§ **WHAT THE EXERCISE ASKS**
Exactly as written, return every line of the data below apart from the pictures.

Dataset records
==================================================
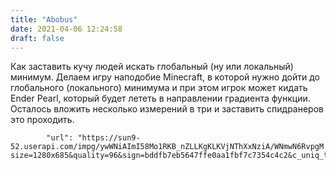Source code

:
 ```yaml
---
title: "Abobus"
date: 2021-04-06 12:24:58
draft: false
---
```


Как заставить кучу людей искать глобальный (ну или локальный) минимум. Делаем игру наподобие Minecraft, в которой нужно дойти до глобального (локального) минимума и при этом игрок может кидать Ender Pearl, который будет лететь в направлении градиента функции. Осталось вложить несколько измерений в три и заставить спидранеров это проходить.

            "url": "https://sun9-52.userapi.com/impg/ywWNiAImI58Mo1RKB_nZLLKgKLKVjNThXxNziA/WNmwN6RvpgM.jpg?size=1280x685&quality=96&sign=bddfb7eb5647ffe0aa1fbf7c7354c4c2&c_uniq_tag=oBaMQWoZ7qH42zYvMV315IkxMCGnnAN3cw7YrPg4otQ&type=album",
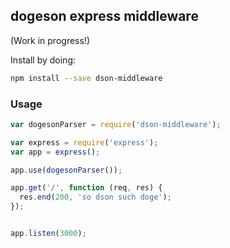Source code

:## dogeson express middleware 

(Work in progress!)

Install by doing:

```sh
npm install --save dson-middleware
```

### Usage

```js
var dogesonParser = require('dson-middleware');

var express = require('express');
var app = express();

app.use(dogesonParser());

app.get('/', function (req, res) {
  res.end(200, 'so dson such doge');
});


app.listen(3000);

```


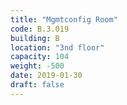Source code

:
 ```yaml
---
title: "Mgmtconfig Room"
code: B.3.019
building: B
location: "3nd floor"
capacity: 104
weight: -500
date: 2019-01-30
draft: false
---
```

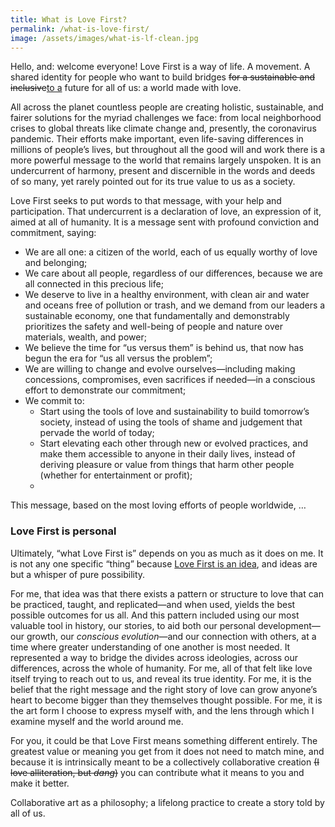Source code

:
 ```yaml
---
title: What is Love First?
permalink: /what-is-love-first/
image: /assets/images/what-is-lf-clean.jpg
---
```


<!-- what is it? -->
Hello, and: welcome everyone! <nobr>Love First</nobr> is a way of life. A movement. A shared identity for people who want to build bridges <del>for a sustainable and inclusive</del><ins>to a</ins> future for all of us: a world made with love.
<!-- Hint for those looking under the hood: what might the meaning of a colon be? -->



<!-- why do we need it? -->
All across the planet countless people are creating holistic, sustainable, and fairer solutions for the myriad challenges we face: from local neighborhood crises to global threats like climate change and, presently, the coronavirus pandemic. Their efforts make important, even life-saving differences in millions of people’s lives, but throughout all the good will and work there is a more powerful message to the world that remains largely unspoken. It is an undercurrent of harmony, present and discernible in the words and deeds of so many, yet rarely pointed out for its true value to us as a society.

Love First seeks to put words to that message, with your help and participation. That undercurrent is a declaration of love, an expression of it, aimed at all of humanity. It is a message sent with profound conviction and commitment, saying:

<!--  Our Message Of Love: -->
- We are all one: a citizen of the world, each of us equally worthy of love and belonging;
- We care about all people, regardless of our differences, because we are all connected in this precious life;
- We deserve to live in a healthy environment, with clean air and water and oceans free of pollution or trash, and we demand from our leaders a sustainable economy, one that fundamentally and demonstrably prioritizes the safety and well-being of people and nature over materials, wealth, and power;
- We believe the time for “us versus them” is behind us, that now has begun the era for “us all versus the problem”;
- We are willing to change and evolve ourselves—including making concessions, compromises, even sacrifices if needed—in a conscious effort to demonstrate our commitment;
- We commit to:
  - Start using the tools of love and sustainability to build tomorrow’s society, instead of  using the tools of shame and judgement that pervade the world of today;
  - Start elevating each other through new or evolved practices, and make them accessible to anyone in their daily lives, instead of deriving pleasure or value from things that harm other people (whether for entertainment or profit);
  -

This message, based on the most loving efforts of people worldwide, …

<!-- how can I get it? -->



### Love First is personal

Ultimately, “what <nobr>Love First</nobr> is” depends on you as much as it does on me. It is not any one specific “thing” because <a href="/love-first-is/"><nobr>Love First</nobr> is an idea</a>, and ideas are but a whisper of pure possibility.

For me, that idea was that there exists a pattern or structure to love that can be practiced, taught, and replicated—and when used, yields the best possible outcomes for us all. And this pattern included using our most valuable tool in history, our stories, to aid both our personal development—our growth, our _conscious evolution_—and our connection with others, at a time where greater understanding of one another is most needed. It represented a way to bridge the divides across ideologies, across our differences, across the whole of humanity. For me, all of that felt like love itself trying to reach out to us, and reveal its true identity. For me, it is the belief that the right message and the right story of love can grow anyone’s heart to become bigger than they themselves thought possible. For me, it is the art form I choose to express myself with, and the lens through which I examine myself and the world around me.

For you, it could be that <nobr>Love First</nobr> means something different entirely. The greatest value or meaning you get from it does not need to match mine, and because it is intrinsically meant to be a collectively collaborative creation <del>(I love alliteration, but _dang_)</del> you can contribute what it means to you and make it better.

Collaborative art as a philosophy; a lifelong practice to create a story told by all of us.


<!-- The mission of Love First is to harmonize and magnify the invaluable work of all the people envisioning and creating a new world, and build it on foundations of love. It is to contribute the knowledge, teachings, and best practices of Love First to further the efficacy and success. through a collection of strategies, solutions, and best practices, in hopes of enlisting and aligning more and more people in the work to build a world wherein people, societies, and the environment all thrive.


Continue reading:
- Blueprints For Life
- In A World…
- Made With Love, First
- Going Love First

## What qualifies something (or someone) to be considered “Love First”?

There are five fundamental areas of value at the heart of our ways of thinking, acting, and being in the world: people, environment, materials, wealth, and power.


- a way of life: seeing the world and each other through a holistic lens of love
	- a future-friendly order of priority for our root values
	- a belief that everyone has a place in this world: past, present and future
	- a model for growth and success that is harmonious and sustainable
	- Love First Is… An Idea
- a movement
	- a unifying vocabulary: the universal principles of love first
	- identifying all the displays and acts of love everywhere around us
	- Love First Is… A Statement
- a shared identity
	- our individual and unique identity is of crucial importance, but we need a shared identity to help us be a tribe, a community, a movement;
	- Love First as a shared identity works as a prefix
	- → Love First Is… A Prefix



Love First seeks to provide a unifying vocabulary for the countless acts of love.
 -->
==================================================
§ **SOLUTION TO THE EXERCISE**
Source code

:
 ```yaml
---
title: "Abobus"
date: 2021-04-06 12:24:58
draft: false
---
```


Как заставить кучу людей искать глобальный (ну или локальный) минимум. Делаем игру наподобие Minecraft, в которой нужно дойти до глобального (локального) минимума и при этом игрок может кидать Ender Pearl, который будет лететь в направлении градиента функции. Осталось вложить несколько измерений в три и заставить спидранеров это проходить.

            "url": "https://sun9-52.userapi.com/impg/ywWNiAImI58Mo1RKB_nZLLKgKLKVjNThXxNziA/WNmwN6RvpgM.jpg?size=1280x685&quality=96&sign=bddfb7eb5647ffe0aa1fbf7c7354c4c2&c_uniq_tag=oBaMQWoZ7qH42zYvMV315IkxMCGnnAN3cw7YrPg4otQ&type=album",
Source code

:## dogeson express middleware 

(Work in progress!)

Install by doing:

```sh
npm install --save dson-middleware
```

### Usage

```js
var dogesonParser = require('dson-middleware');

var express = require('express');
var app = express();

app.use(dogesonParser());

app.get('/', function (req, res) {
  res.end(200, 'so dson such doge');
});


app.listen(3000);

```


Source code

:
 ```yaml
---
title: "Mgmtconfig Room"
code: B.3.019
building: B
location: "3nd floor"
capacity: 104
weight: -500
date: 2019-01-30
draft: false
---
```

Source code

:
 ```yaml
---
title: What is Love First?
permalink: /what-is-love-first/
image: /assets/images/what-is-lf-clean.jpg
---
```


<!-- what is it? -->
Hello, and: welcome everyone! <nobr>Love First</nobr> is a way of life. A movement. A shared identity for people who want to build bridges <del>for a sustainable and inclusive</del><ins>to a</ins> future for all of us: a world made with love.
<!-- Hint for those looking under the hood: what might the meaning of a colon be? -->



<!-- why do we need it? -->
All across the planet countless people are creating holistic, sustainable, and fairer solutions for the myriad challenges we face: from local neighborhood crises to global threats like climate change and, presently, the coronavirus pandemic. Their efforts make important, even life-saving differences in millions of people’s lives, but throughout all the good will and work there is a more powerful message to the world that remains largely unspoken. It is an undercurrent of harmony, present and discernible in the words and deeds of so many, yet rarely pointed out for its true value to us as a society.

Love First seeks to put words to that message, with your help and participation. That undercurrent is a declaration of love, an expression of it, aimed at all of humanity. It is a message sent with profound conviction and commitment, saying:

<!--  Our Message Of Love: -->
- We are all one: a citizen of the world, each of us equally worthy of love and belonging;
- We care about all people, regardless of our differences, because we are all connected in this precious life;
- We deserve to live in a healthy environment, with clean air and water and oceans free of pollution or trash, and we demand from our leaders a sustainable economy, one that fundamentally and demonstrably prioritizes the safety and well-being of people and nature over materials, wealth, and power;
- We believe the time for “us versus them” is behind us, that now has begun the era for “us all versus the problem”;
- We are willing to change and evolve ourselves—including making concessions, compromises, even sacrifices if needed—in a conscious effort to demonstrate our commitment;
- We commit to:
  - Start using the tools of love and sustainability to build tomorrow’s society, instead of  using the tools of shame and judgement that pervade the world of today;
  - Start elevating each other through new or evolved practices, and make them accessible to anyone in their daily lives, instead of deriving pleasure or value from things that harm other people (whether for entertainment or profit);
  -

This message, based on the most loving efforts of people worldwide, …

<!-- how can I get it? -->



### Love First is personal

Ultimately, “what <nobr>Love First</nobr> is” depends on you as much as it does on me. It is not any one specific “thing” because <a href="/love-first-is/"><nobr>Love First</nobr> is an idea</a>, and ideas are but a whisper of pure possibility.

For me, that idea was that there exists a pattern or structure to love that can be practiced, taught, and replicated—and when used, yields the best possible outcomes for us all. And this pattern included using our most valuable tool in history, our stories, to aid both our personal development—our growth, our _conscious evolution_—and our connection with others, at a time where greater understanding of one another is most needed. It represented a way to bridge the divides across ideologies, across our differences, across the whole of humanity. For me, all of that felt like love itself trying to reach out to us, and reveal its true identity. For me, it is the belief that the right message and the right story of love can grow anyone’s heart to become bigger than they themselves thought possible. For me, it is the art form I choose to express myself with, and the lens through which I examine myself and the world around me.

For you, it could be that <nobr>Love First</nobr> means something different entirely. The greatest value or meaning you get from it does not need to match mine, and because it is intrinsically meant to be a collectively collaborative creation <del>(I love alliteration, but _dang_)</del> you can contribute what it means to you and make it better.

Collaborative art as a philosophy; a lifelong practice to create a story told by all of us.


<!-- The mission of Love First is to harmonize and magnify the invaluable work of all the people envisioning and creating a new world, and build it on foundations of love. It is to contribute the knowledge, teachings, and best practices of Love First to further the efficacy and success. through a collection of strategies, solutions, and best practices, in hopes of enlisting and aligning more and more people in the work to build a world wherein people, societies, and the environment all thrive.


Continue reading:
- Blueprints For Life
- In A World…
- Made With Love, First
- Going Love First

## What qualifies something (or someone) to be considered “Love First”?

There are five fundamental areas of value at the heart of our ways of thinking, acting, and being in the world: people, environment, materials, wealth, and power.


- a way of life: seeing the world and each other through a holistic lens of love
	- a future-friendly order of priority for our root values
	- a belief that everyone has a place in this world: past, present and future
	- a model for growth and success that is harmonious and sustainable
	- Love First Is… An Idea
- a movement
	- a unifying vocabulary: the universal principles of love first
	- identifying all the displays and acts of love everywhere around us
	- Love First Is… A Statement
- a shared identity
	- our individual and unique identity is of crucial importance, but we need a shared identity to help us be a tribe, a community, a movement;
	- Love First as a shared identity works as a prefix
	- → Love First Is… A Prefix



Love First seeks to provide a unifying vocabulary for the countless acts of love.
 -->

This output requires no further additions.